Primo Carnera, who became heavyweight boxing champion of the world in 1933, was another sporting hero whose face was well known in the West End. He was not easy to overlook, as he was 6’ 6” tall and muscular with it. When Primo’s vast frame was spotted ambling through Soho’s narrow streets he drew the local children – especially the Italians – like a magnet. After his boxing career ended, he turned to wrestling and to acting. His role as Python Macklin in the popular A Kid For Two Farthings in 1955 made his face familiar to many a British household. His nephew, John Carnera, distinctly remembers having an unscheduled, fascinating day off school to visit his uncle on the set.

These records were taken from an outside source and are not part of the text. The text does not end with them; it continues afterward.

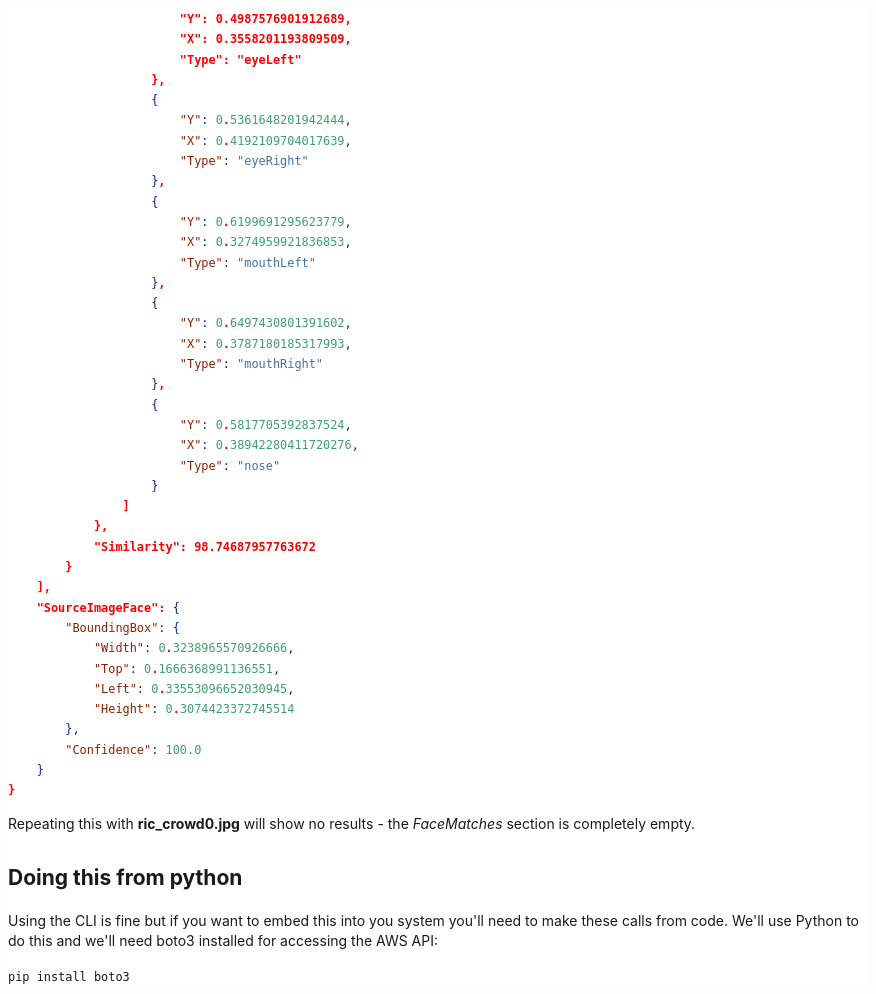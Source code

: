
 ```json
                        "Y": 0.4987576901912689,
                        "X": 0.3558201193809509,
                        "Type": "eyeLeft"
                    },
                    {
                        "Y": 0.5361648201942444,
                        "X": 0.4192109704017639,
                        "Type": "eyeRight"
                    },
                    {
                        "Y": 0.6199691295623779,
                        "X": 0.3274959921836853,
                        "Type": "mouthLeft"
                    },
                    {
                        "Y": 0.6497430801391602,
                        "X": 0.3787180185317993,
                        "Type": "mouthRight"
                    },
                    {
                        "Y": 0.5817705392837524,
                        "X": 0.38942280411720276,
                        "Type": "nose"
                    }
                ]
            },
            "Similarity": 98.74687957763672
        }
    ],
    "SourceImageFace": {
        "BoundingBox": {
            "Width": 0.3238965570926666,
            "Top": 0.1666368991136551,
            "Left": 0.33553096652030945,
            "Height": 0.3074423372745514
        },
        "Confidence": 100.0
    }
}
```

Repeating this with __ric_crowd0.jpg__ will show no results - the *FaceMatches* section is completely empty.

## Doing this from python

Using the CLI is fine but if you want to embed this into you system you'll need to make these calls from code. We'll use Python to do this and we'll need boto3 installed for accessing the AWS API:

```bash
pip install boto3
```
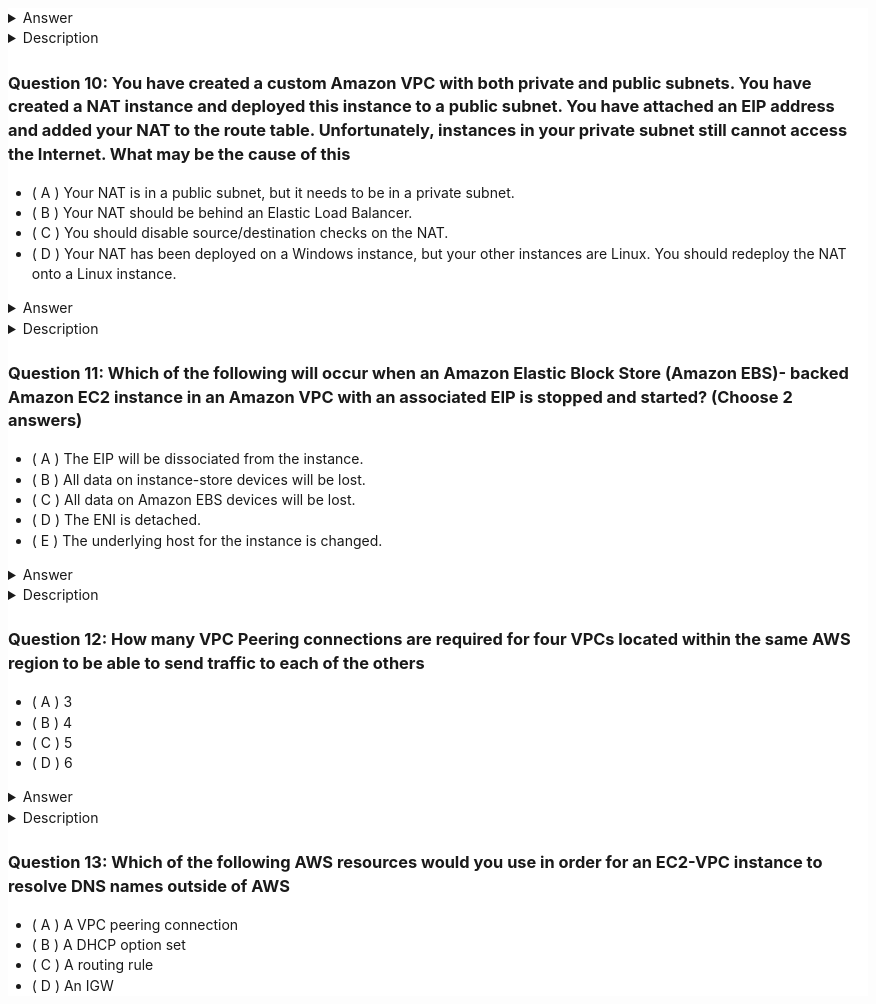 <details><summary>Answer</summary></details>
<details><summary>Description</summary></details>

### Question 10: You have created a custom Amazon VPC with both private and public subnets. You have created a NAT instance and deployed this instance to a public subnet. You have attached an EIP address and added your NAT to the route table. Unfortunately, instances in your private subnet still cannot access the Internet. What may be the cause of this

- ( A ) Your NAT is in a public subnet, but it needs to be in a private subnet.
- ( B ) Your NAT should be behind an Elastic Load Balancer.
- ( C ) You should disable source/destination checks on the NAT.
- ( D ) Your NAT has been deployed on a Windows instance, but your other instances are Linux. You should redeploy the NAT onto a Linux instance.

<details><summary>Answer</summary></details>
<details><summary>Description</summary></details>

### Question 11: Which of the following will occur when an Amazon Elastic Block Store (Amazon EBS)- backed Amazon EC2 instance in an Amazon VPC with an associated EIP is stopped and started? (Choose 2 answers)

- ( A ) The EIP will be dissociated from the instance.
- ( B ) All data on instance-store devices will be lost.
- ( C ) All data on Amazon EBS devices will be lost.
- ( D ) The ENI is detached.
- ( E ) The underlying host for the instance is changed.

<details><summary>Answer</summary></details>
<details><summary>Description</summary></details>

### Question 12: How many VPC Peering connections are required for four VPCs located within the same AWS region to be able to send traffic to each of the others

- ( A ) 3
- ( B ) 4
- ( C ) 5
- ( D ) 6

<details><summary>Answer</summary></details>
<details><summary>Description</summary></details>

### Question 13: Which of the following AWS resources would you use in order for an EC2-VPC instance to resolve DNS names outside of AWS

- ( A ) A VPC peering connection
- ( B ) A DHCP option set
- ( C ) A routing rule
- ( D ) An IGW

Among the West End’s Italian population and in his native Italy, Primo was revered in much the same way as top international footballers are today. He would visit Soho every year to see his brother, Secundo, and his family. John remembers his Uncle Primo as a prodigious drinker: much to John’s mother’s distress, he always led Secundo astray, dragging him around too many West End watering holes while he was in town. Primo died in America, aged sixty, of kidney and liver failure, although he outlived his hardworking younger brother.